Welcome Back Global Citizens!

As September looms on the horizon, teachers are beginning to think about the first day of school, the activities and rules they will be establishing in their classroom and the approaches to discipline they will take. In addition to establishing routine and learning names, teachers should give some thought to knowing their audience. Students come from all different backgrounds, religions and social classes. Exposing students to news events, books, articles, movies etc. that do not only represent a particular segment of society is paramount. The most important item in my classroom, for instance, is a map of the world.
It is essential for students in North America to realize that they are not the centre of the universe and that the world is a bigger place. All perceptions they have regarding what life is are just that: perceptions based on their experiences. What if I told them that where I come from, children walk barefoot in the streets? If they lived in Malawi, children would be working on tobacco farms where they would be exposed to so many carcinogens that their lungs deteriorate only after a few years. More than 75 000 children work on such farms in Malawi. (Monday August 24th,2009 Globe and Mail ) The Canadian government has decreased most of its aid to Africa and is now concentrating on South America. The argument is that problems of corruption and dependence on foreign aid have weakened economies in Africa to the point they cannot self-sustain.
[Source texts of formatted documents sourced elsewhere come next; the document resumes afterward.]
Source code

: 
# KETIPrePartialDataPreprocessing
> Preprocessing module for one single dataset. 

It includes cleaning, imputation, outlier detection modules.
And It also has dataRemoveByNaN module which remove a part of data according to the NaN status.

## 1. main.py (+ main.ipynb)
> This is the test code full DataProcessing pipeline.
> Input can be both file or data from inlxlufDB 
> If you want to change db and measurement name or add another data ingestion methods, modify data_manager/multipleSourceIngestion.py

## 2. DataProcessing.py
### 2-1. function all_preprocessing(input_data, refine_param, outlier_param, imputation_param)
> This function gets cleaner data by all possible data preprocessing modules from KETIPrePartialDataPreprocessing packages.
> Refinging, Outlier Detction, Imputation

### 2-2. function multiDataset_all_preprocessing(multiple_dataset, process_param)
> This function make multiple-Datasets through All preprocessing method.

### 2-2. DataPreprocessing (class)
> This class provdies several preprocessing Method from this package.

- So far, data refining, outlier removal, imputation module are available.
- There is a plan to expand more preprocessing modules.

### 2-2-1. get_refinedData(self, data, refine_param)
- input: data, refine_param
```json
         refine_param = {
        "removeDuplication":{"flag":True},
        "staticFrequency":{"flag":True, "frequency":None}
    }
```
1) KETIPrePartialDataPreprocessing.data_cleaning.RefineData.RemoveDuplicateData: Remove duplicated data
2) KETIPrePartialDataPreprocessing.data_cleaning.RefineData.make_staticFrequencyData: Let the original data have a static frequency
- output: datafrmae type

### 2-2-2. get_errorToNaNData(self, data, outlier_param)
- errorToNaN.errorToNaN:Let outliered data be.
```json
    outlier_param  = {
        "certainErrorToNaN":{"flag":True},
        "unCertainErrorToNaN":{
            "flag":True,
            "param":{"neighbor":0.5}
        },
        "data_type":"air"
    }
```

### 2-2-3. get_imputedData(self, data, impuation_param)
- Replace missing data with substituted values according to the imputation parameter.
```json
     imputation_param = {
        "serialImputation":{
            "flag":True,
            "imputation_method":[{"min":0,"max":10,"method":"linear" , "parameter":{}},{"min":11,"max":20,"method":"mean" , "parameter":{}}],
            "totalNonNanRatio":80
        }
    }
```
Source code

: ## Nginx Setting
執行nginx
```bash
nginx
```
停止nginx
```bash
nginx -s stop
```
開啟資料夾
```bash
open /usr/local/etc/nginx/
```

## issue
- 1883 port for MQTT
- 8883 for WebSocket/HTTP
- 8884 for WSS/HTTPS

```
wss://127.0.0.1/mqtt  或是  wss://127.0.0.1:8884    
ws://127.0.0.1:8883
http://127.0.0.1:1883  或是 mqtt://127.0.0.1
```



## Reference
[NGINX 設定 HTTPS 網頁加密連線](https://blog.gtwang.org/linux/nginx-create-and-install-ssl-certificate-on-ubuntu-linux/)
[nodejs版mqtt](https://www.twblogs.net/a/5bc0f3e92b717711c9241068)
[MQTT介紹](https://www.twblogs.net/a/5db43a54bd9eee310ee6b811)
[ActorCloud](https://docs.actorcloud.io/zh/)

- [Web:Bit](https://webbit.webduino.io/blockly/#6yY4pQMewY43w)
Africa has already received billions of dollars in aid with deplorable long-term results for its prosperity. Does aid really inhibit sustenance? How can aid be used more effectively to guarantee a country’s prosperity?
My most vivid memory of my time in Nairobi was on my birthday. My aunt took me to a slum area in Nairobi. We picked up bread and milk. Our driver went about to gather the people and they all lined up. My aunt instructed me to hand out a portion of bread and a bottle of milk to each person. They were mostly women and children in the line-up. For that day they would be full. But what would happen the next day? And the day after that? Was I doing a disservice to these people? Or was I just keeping them from going hungry for one more day?
Why not start the year up with a debate or discussion relating to the “real world” in one of your classrooms?